=== Begin Enclosure ===

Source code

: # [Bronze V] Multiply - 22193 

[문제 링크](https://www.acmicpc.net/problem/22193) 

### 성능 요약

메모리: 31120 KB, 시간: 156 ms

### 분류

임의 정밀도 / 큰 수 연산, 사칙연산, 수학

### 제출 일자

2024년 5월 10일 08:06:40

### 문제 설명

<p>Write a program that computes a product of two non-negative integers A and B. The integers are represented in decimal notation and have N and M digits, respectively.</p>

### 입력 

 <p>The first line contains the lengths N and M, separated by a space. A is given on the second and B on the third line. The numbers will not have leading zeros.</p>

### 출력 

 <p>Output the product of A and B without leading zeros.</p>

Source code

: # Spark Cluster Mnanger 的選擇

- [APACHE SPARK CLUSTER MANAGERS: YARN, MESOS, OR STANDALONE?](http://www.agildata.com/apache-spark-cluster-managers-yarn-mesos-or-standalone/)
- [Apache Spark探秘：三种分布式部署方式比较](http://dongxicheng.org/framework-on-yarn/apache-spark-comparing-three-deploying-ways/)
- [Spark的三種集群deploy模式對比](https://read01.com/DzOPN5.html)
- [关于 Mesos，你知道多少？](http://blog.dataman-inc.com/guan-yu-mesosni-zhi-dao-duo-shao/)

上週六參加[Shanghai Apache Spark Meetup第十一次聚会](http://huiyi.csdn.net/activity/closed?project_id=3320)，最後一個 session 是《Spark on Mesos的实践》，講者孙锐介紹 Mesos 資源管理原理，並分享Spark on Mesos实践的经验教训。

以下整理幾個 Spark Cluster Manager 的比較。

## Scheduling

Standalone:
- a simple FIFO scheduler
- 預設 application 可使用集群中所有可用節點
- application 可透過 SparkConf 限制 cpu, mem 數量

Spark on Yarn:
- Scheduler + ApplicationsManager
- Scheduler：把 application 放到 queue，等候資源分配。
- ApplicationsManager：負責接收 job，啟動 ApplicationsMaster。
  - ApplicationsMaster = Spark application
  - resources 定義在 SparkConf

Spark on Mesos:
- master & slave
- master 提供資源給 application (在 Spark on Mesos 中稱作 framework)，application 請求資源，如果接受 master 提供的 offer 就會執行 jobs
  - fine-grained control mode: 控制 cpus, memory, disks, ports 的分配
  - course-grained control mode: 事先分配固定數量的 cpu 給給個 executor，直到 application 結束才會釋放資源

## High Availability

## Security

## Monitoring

=== End Enclosure ===

# INSTRUCTIONS TO FOLLOW
Exactly as they appear, print the lines from the one holding "<p>Output the product" through the final line of the entries, and no others.

# WRITTEN ANSWER
 <p>Output the product of A and B without leading zeros.</p>

Source code

: # Spark Cluster Mnanger 的選擇

- [APACHE SPARK CLUSTER MANAGERS: YARN, MESOS, OR STANDALONE?](http://www.agildata.com/apache-spark-cluster-managers-yarn-mesos-or-standalone/)
- [Apache Spark探秘：三种分布式部署方式比较](http://dongxicheng.org/framework-on-yarn/apache-spark-comparing-three-deploying-ways/)
- [Spark的三種集群deploy模式對比](https://read01.com/DzOPN5.html)
- [关于 Mesos，你知道多少？](http://blog.dataman-inc.com/guan-yu-mesosni-zhi-dao-duo-shao/)

上週六參加[Shanghai Apache Spark Meetup第十一次聚会](http://huiyi.csdn.net/activity/closed?project_id=3320)，最後一個 session 是《Spark on Mesos的实践》，講者孙锐介紹 Mesos 資源管理原理，並分享Spark on Mesos实践的经验教训。

以下整理幾個 Spark Cluster Manager 的比較。

## Scheduling

Standalone:
- a simple FIFO scheduler
- 預設 application 可使用集群中所有可用節點
- application 可透過 SparkConf 限制 cpu, mem 數量

Spark on Yarn:
- Scheduler + ApplicationsManager
- Scheduler：把 application 放到 queue，等候資源分配。
- ApplicationsManager：負責接收 job，啟動 ApplicationsMaster。
  - ApplicationsMaster = Spark application
  - resources 定義在 SparkConf

Spark on Mesos:
- master & slave
- master 提供資源給 application (在 Spark on Mesos 中稱作 framework)，application 請求資源，如果接受 master 提供的 offer 就會執行 jobs
  - fine-grained control mode: 控制 cpus, memory, disks, ports 的分配
  - course-grained control mode: 事先分配固定數量的 cpu 給給個 executor，直到 application 結束才會釋放資源

## High Availability

## Security

## Monitoring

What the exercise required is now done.